The loan agreement also should include a statement that debt service shall be included as a separate line item in each annual budget of the association beginning with the first annual budget after the loan is made and all budgets thereafter during the term of the loan. The borrower should agree that the amount of the annual budget and the amount of the annual assessments and carrying charges levied against the condominium owners shall at all times be in an amount sufficient to service the loan and to meet all annual expenses of maintaining and operating the condominium or home-owners association.

The lender also may wish to include in the agreement a requirement that the association furnish on a regular basis a list of the owners who are delinquent in paying their assessments. In this way, the lender may discover potential problems in collection and forestall such problems. Finally, the lender should require a submission of the borrower's annual budget during the term of the loan.

The security agreement and financing statement should be drawn to satisfy the requirements of Article 9 of the UCC. The statement will include a security interest in all bank accounts of the debtor (borrower) and all of the debtor's rights, title, and interest in all present and future condominium assessments payable to the debtor from all unit owners. A conditional assignment of the assessment can be drafted so that it becomes operative on any default made by the association. It will remain in full force and effect as long as any default of payment of the loan continues. Through this instrument, the borrower will have conditionally assigned, transferred, and set over unto the lender all its rights, title, and interest in present and future assessments that are due to the borrowing association from each unit owner.

In reaching decisions about lending to the community association, loan officers should pay special attention to the assessment collection records provided by the association. Study of such records will show how the association has been able to manage its cash flow and thus will give a true indication of its ability to service the debt through a line item in the budget. Since the condo association budget would include a line item for debt service, the loan officer must determine from the association's documents how the budget is formulated and whether unit owners have the power to vote down a budget proposed by the board of directors.


How a Condo Association Loan Provider Judges Creditworthiness

Judging Creditworthiness of an HOA or Condo Association

The documents required in a HOA capital improvement loan request by a community association will be substantially the same documents that a lender requires from any commercial enterprise.

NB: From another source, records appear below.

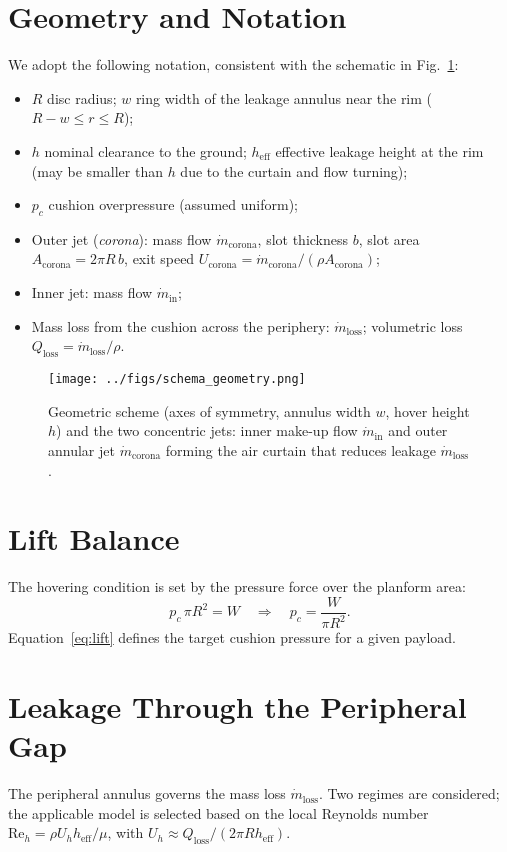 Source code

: \documentclass[11pt,a4paper]{article}
\begin{document}
\section{Geometry and Notation}
We adopt the following notation, consistent with the schematic in Fig.~\ref{fig:geometry}:
\begin{itemize}
  \item $R$ disc radius; $w$ ring width of the leakage annulus near the rim ($R-w\le r\le R$);
  \item $h$ nominal clearance to the ground; $h_{\mathrm{eff}}$ effective leakage height at the rim (may be smaller than $h$ due to the curtain and flow turning);
  \item $p_c$ cushion overpressure (assumed uniform);
  \item Outer jet (\textit{corona}): mass flow $\dot m_{\mathrm{corona}}$, slot thickness $b$, slot area $A_{\mathrm{corona}}=2\pi R\,b$, exit speed $U_{\mathrm{corona}}=\dot m_{\mathrm{corona}}/(\rho A_{\mathrm{corona}})$;
  \item Inner jet: mass flow $\dot m_{\mathrm{in}}$;
  \item Mass loss from the cushion across the periphery: $\dot m_{\mathrm{loss}}$; volumetric loss $Q_{\mathrm{loss}}=\dot m_{\mathrm{loss}}/\rho$.
\end{itemize}
\begin{figure}[t]
  \centering
  \texttt{[image: ../figs/schema\_geometry.png]}
  \caption{Geometric scheme (axes of symmetry, annulus width $w$, hover height $h$) and the two concentric jets: inner make-up flow $\dot m_{\mathrm{in}}$ and outer annular jet $\dot m_{\mathrm{corona}}$ forming the air curtain that reduces leakage $\dot m_{\mathrm{loss}}$.}
  \label{fig:geometry}
\end{figure}

\section{Lift Balance}
The hovering condition is set by the pressure force over the planform area:
\begin{equation}
  p_c\,\pi R^2 = W
  \quad \Rightarrow \quad
  p_c = \frac{W}{\pi R^2}.
  \label{eq:lift}
\end{equation}
Equation~\eqref{eq:lift} defines the target cushion pressure for a given payload.

\section{Leakage Through the Peripheral Gap}
The peripheral annulus governs the mass loss $\dot m_{\mathrm{loss}}$. Two regimes are considered; the applicable model is selected based on the local Reynolds number $\mathrm{Re}_h=\rho U_h h_{\mathrm{eff}}/\mu$, with $U_h\approx Q_{\mathrm{loss}}/(2\pi R h_{\mathrm{eff}})$.
\end{document}
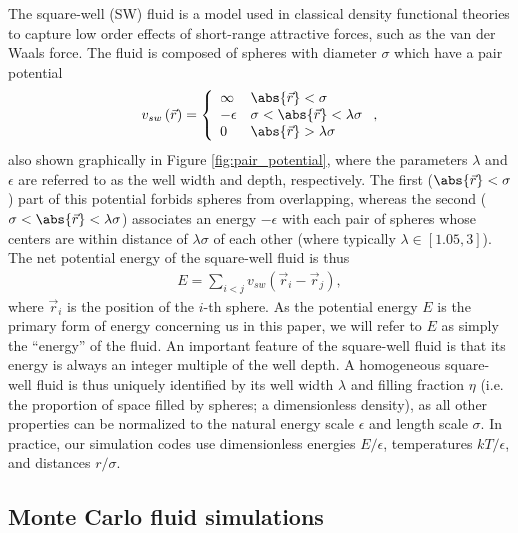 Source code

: \documentclass[11pt]{article}
\newcommand{\p}[1]{\left(#1\right)} %
\renewcommand{\sp}[1]{\left[#1\right]} %
\begin{document}
The square-well (SW) fluid is a model used in classical density
functional theories to capture low order effects of short-range
attractive forces, such as the van der Waals force. The fluid is
composed of spheres with diameter $\sigma$ which have a pair potential
\begin{align}
  v_{sw}\p{\vec r}=\left\{
    \begin{array}{ll}
      \infty & \abs{\vec r}<\sigma \\
      -\epsilon & \sigma<\abs{\vec r}<\lambda\sigma \\
      0 & \abs{\vec r}>\lambda\sigma
    \end{array}
  \right., \label{eq:pair_potential}
\end{align}
also shown graphically in Figure \ref{fig:pair_potential}, where the
parameters $\lambda$ and $\epsilon$ are referred to as the well width
and depth, respectively. The first ($\abs{\vec r}<\sigma$) part of
this potential forbids spheres from overlapping, whereas the second
($\sigma<\abs{\vec r}<\lambda\sigma$) associates an energy $-\epsilon$
with each pair of spheres whose centers are within distance of
$\lambda\sigma$ of each other (where typically
$\lambda\in\sp{1.05,3}$). The net potential energy of the square-well
fluid is thus
\begin{align}
  E=\sum_{i<j}v_{sw}\p{\vec r_i-\vec r_j},
  \label{eq:internal_energy}
\end{align}
where $\vec r_i$ is the position of the $i$-th sphere. As the
potential energy $E$ is the primary form of energy concerning us in
this paper, we will refer to $E$ as simply the ``energy'' of the
fluid. An important feature of the square-well fluid is that its
energy is always an integer multiple of the well depth. A homogeneous
square-well fluid is thus uniquely identified by its well width
$\lambda$ and filling fraction $\eta$ (i.e. the proportion of space
filled by spheres; a dimensionless density), as all other properties
can be normalized to the natural energy scale $\epsilon$ and length
scale $\sigma$. In practice, our simulation codes use dimensionless
energies $E/\epsilon$, temperatures $kT/\epsilon$, and distances
$r/\sigma$.

\subsection{Monte Carlo fluid simulations}
\label{sec:MC_simulations}
\end{document}
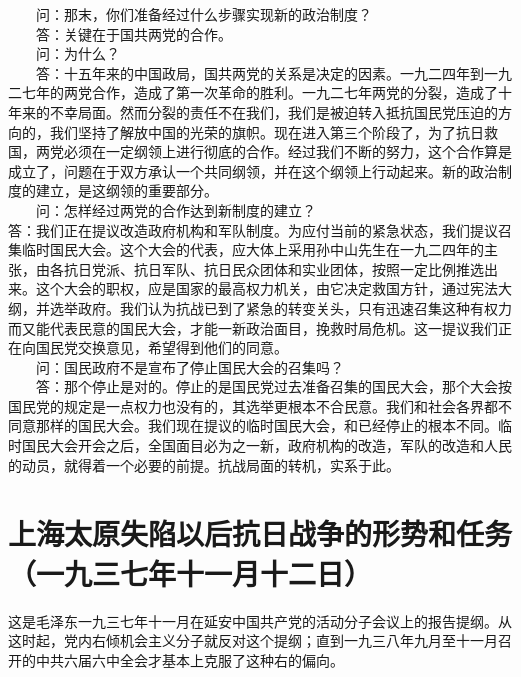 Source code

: \documentclass[cn,11pt,chinese]{elegantbook}
\def\myformat#1{\hfil\hfil #1}
\begin{document}
　　问：那末，你们准备经过什么步骤实现新的政治制度？\\
　　答：关键在于国共两党的合作。\\
　　问：为什么？\\
　　答：十五年来的中国政局，国共两党的关系是决定的因素。一九二四年到一九二七年的两党合作，造成了第一次革命的胜利。一九二七年两党的分裂，造成了十年来的不幸局面。然而分裂的责任不在我们，我们是被迫转入抵抗国民党压迫的方向的，我们坚持了解放中国的光荣的旗帜。现在进入第三个阶段了，为了抗日救国，两党必须在一定纲领上进行彻底的合作。经过我们不断的努力，这个合作算是成立了，问题在于双方承认一个共同纲领，并在这个纲领上行动起来。新的政治制度的建立，是这纲领的重要部分。\\
　　问：怎样经过两党的合作达到新制度的建立？\\
答：我们正在提议改造政府机构和军队制度。为应付当前的紧急状态，我们提议召集临时国民大会。这个大会的代表，应大体上采用孙中山先生在一九二四年的主张，由各抗日党派、抗日军队、抗日民众团体和实业团体，按照一定比例推选出来。这个大会的职权，应是国家的最高权力机关，由它决定救国方针，通过宪法大纲，并选举政府。我们认为抗战已到了紧急的转变关头，只有迅速召集这种有权力而又能代表民意的国民大会，才能一新政治面目，挽救时局危机。这一提议我们正在向国民党交换意见，希望得到他们的同意。\\
　　问：国民政府不是宣布了停止国民大会的召集吗？\\
　　答：那个停止是对的。停止的是国民党过去准备召集的国民大会，那个大会按国民党的规定是一点权力也没有的，其选举更根本不合民意。我们和社会各界都不同意那样的国民大会。我们现在提议的临时国民大会，和已经停止的根本不同。临时国民大会开会之后，全国面目必为之一新，政府机构的改造，军队的改造和人民的动员，就得着一个必要的前提。抗战局面的转机，实系于此。\\
\newpage\section*{\myformat{上海太原失陷以后抗日战争的形势和任务}\\\myformat{（一九三七年十一月十二日）}}
\begin{introduction}\item  这是毛泽东一九三七年十一月在延安中国共产党的活动分子会议上的报告提纲。从这时起，党内右倾机会主义分子就反对这个提纲；直到一九三八年九月至十一月召开的中共六届六中全会才基本上克服了这种右的偏向。\end{introduction}
\end{document}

Loan officers should receive:

  1. A description of the capital improvement involved or the repair work envisioned.
  2. Engineering reports or analysis regarding such work, if applicable.
  3. Bids or estimates for the work to be done.
  4. Financial statements of the association for at least two years. (A sample income statement for a resort-area condominium is shown in Figure 4.)

Necessary documentation particular to the community association borrower includes an asset collection analysis to show what percentage of the association's monthly assessment is collected in a timely manner. The condo association should also provide a statement of its collection policy. The loan officer should request that the association provide a ratio of outstanding/ late assessments to budgeted assessments receivable. A percentage to show the amount of timely collected assessments will also be indicative of evenness in the association's cash flow. The lender should inquire whether the association has a standard policy for treating delinquent unit owners.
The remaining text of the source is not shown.